Retired Supreme Court Justice Stevens Says Citizens United Doctrine Won't Hold
Former U.S. Supreme Court Justice--and Citizens United dissenter--John Paul Stevens gave a speech in Arkansas on Wednesday where he predicted the Court's controversial 2010 campaign finance decision would be parred back by the Court and identified inconsistencies with subsequent decisions. (The text is here.)
The speech seemed timed to pressure the Court to use a Montana appeal that is now before it to revisit aspects of the Citizens United ruling. However, the legal cracks identified by Stevens did not reargue the case and were not about that appeal, which concerns Montana's century-old ban on corporate political activity. Instead, Stevens pointed to other decisions showing that the absolutist free speech stance taken in Citizens United, protecting speech regardless of the speaker, was contradictory when considering other pressing national issues.

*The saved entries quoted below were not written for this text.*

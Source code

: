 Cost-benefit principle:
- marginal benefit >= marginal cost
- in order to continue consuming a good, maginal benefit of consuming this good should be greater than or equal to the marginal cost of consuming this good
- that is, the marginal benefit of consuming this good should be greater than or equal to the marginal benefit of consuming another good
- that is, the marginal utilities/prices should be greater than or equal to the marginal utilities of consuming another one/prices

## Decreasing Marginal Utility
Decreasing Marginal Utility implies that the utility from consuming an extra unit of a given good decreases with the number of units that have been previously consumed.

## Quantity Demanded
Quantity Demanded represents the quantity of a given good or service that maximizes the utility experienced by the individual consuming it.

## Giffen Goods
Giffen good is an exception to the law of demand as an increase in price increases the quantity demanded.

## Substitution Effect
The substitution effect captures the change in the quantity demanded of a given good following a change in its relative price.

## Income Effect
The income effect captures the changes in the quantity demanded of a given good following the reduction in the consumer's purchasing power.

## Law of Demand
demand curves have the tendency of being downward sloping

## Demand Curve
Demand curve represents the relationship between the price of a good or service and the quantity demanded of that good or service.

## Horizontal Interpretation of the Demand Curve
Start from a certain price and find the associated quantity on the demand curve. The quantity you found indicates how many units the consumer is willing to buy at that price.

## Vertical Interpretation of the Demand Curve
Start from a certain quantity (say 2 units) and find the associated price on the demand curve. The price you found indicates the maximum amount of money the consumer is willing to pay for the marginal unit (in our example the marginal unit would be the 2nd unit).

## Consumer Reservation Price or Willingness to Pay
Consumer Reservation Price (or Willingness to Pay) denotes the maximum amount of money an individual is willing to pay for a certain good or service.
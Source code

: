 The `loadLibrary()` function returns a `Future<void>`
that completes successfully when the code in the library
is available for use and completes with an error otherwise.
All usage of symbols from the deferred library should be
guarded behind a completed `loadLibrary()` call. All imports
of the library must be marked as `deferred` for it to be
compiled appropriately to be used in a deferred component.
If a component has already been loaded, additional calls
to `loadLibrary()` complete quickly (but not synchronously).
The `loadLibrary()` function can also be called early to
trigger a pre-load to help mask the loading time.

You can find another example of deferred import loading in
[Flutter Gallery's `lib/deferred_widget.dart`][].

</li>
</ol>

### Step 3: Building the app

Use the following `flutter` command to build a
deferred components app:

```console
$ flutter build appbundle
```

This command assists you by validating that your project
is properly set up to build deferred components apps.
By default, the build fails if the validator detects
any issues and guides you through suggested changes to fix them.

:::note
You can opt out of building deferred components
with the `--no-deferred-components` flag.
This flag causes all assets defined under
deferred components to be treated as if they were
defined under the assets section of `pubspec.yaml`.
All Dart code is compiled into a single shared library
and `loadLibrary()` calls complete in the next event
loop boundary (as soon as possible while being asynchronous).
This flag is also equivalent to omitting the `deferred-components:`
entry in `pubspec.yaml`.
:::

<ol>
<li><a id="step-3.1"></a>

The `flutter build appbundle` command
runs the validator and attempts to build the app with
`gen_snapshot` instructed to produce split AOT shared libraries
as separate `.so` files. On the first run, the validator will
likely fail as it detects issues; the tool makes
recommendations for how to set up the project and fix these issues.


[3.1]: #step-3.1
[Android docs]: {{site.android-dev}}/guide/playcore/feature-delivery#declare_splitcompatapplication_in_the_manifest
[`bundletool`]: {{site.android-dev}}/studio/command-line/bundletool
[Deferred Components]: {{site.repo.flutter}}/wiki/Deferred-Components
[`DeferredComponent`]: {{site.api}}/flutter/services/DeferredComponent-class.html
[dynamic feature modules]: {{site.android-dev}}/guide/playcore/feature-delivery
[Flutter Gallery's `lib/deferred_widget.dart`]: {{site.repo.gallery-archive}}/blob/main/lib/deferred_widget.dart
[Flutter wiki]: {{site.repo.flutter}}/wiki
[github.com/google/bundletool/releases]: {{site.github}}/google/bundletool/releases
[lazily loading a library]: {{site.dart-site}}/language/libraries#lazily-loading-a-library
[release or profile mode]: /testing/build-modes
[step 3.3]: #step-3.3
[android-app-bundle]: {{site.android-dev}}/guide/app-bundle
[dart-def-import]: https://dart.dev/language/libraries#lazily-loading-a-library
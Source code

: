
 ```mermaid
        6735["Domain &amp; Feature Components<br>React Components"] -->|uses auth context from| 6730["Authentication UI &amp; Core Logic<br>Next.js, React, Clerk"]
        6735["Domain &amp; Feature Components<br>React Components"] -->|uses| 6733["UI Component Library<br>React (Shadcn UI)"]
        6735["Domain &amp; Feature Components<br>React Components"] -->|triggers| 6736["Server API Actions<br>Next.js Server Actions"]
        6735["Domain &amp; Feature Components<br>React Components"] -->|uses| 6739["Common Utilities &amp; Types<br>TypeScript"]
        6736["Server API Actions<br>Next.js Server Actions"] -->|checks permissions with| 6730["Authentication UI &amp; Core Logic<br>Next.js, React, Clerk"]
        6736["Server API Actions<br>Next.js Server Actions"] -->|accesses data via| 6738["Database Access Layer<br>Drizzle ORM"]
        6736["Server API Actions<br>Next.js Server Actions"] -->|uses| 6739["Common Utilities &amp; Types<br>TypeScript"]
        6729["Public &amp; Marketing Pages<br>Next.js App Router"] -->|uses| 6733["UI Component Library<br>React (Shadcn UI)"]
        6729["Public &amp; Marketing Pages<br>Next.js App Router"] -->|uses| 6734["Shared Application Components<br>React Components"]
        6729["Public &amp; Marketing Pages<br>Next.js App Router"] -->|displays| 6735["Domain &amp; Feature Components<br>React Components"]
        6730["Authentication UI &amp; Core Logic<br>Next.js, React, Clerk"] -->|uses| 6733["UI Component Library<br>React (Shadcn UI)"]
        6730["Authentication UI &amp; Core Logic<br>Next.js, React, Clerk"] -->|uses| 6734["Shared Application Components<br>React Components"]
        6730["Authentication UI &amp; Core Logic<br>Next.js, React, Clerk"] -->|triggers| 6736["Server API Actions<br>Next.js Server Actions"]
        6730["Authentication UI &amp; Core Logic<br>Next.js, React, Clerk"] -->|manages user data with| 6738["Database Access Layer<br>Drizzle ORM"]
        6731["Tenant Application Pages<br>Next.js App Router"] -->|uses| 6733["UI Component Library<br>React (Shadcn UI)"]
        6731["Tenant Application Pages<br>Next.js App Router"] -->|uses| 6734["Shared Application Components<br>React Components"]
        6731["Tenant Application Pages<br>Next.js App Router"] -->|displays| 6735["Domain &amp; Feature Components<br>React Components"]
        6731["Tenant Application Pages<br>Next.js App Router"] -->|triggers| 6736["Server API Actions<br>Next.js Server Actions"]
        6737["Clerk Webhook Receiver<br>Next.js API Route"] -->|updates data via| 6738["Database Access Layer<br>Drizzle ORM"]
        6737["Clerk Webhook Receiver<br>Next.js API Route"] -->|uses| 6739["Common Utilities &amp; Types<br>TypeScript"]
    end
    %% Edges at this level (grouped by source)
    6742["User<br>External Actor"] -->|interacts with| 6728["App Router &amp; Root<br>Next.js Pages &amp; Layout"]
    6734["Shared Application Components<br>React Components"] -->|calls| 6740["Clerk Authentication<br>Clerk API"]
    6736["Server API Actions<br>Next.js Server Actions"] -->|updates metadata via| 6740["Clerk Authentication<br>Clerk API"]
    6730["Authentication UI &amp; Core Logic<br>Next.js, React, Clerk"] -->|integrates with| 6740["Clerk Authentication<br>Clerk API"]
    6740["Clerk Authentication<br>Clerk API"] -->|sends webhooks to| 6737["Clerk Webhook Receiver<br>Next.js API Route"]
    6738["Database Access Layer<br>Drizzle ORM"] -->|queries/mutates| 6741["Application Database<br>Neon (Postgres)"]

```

Stevens began by citing President Obama's criticism of the decision in his 2010 State of The Union speech, which visibly bothered some conservative justices. But more pointedly, he said that in some situations, such as the political speech rights of terrorists, whether foreigners had rights to spend money in U.S. elections, and whether non-voters--meaning corporations--had unlimited political speech rights in certain campaign contexts, were all areas where legal lines had to be drawn.
Those lines, he said, would be based on how the "public interest" is served.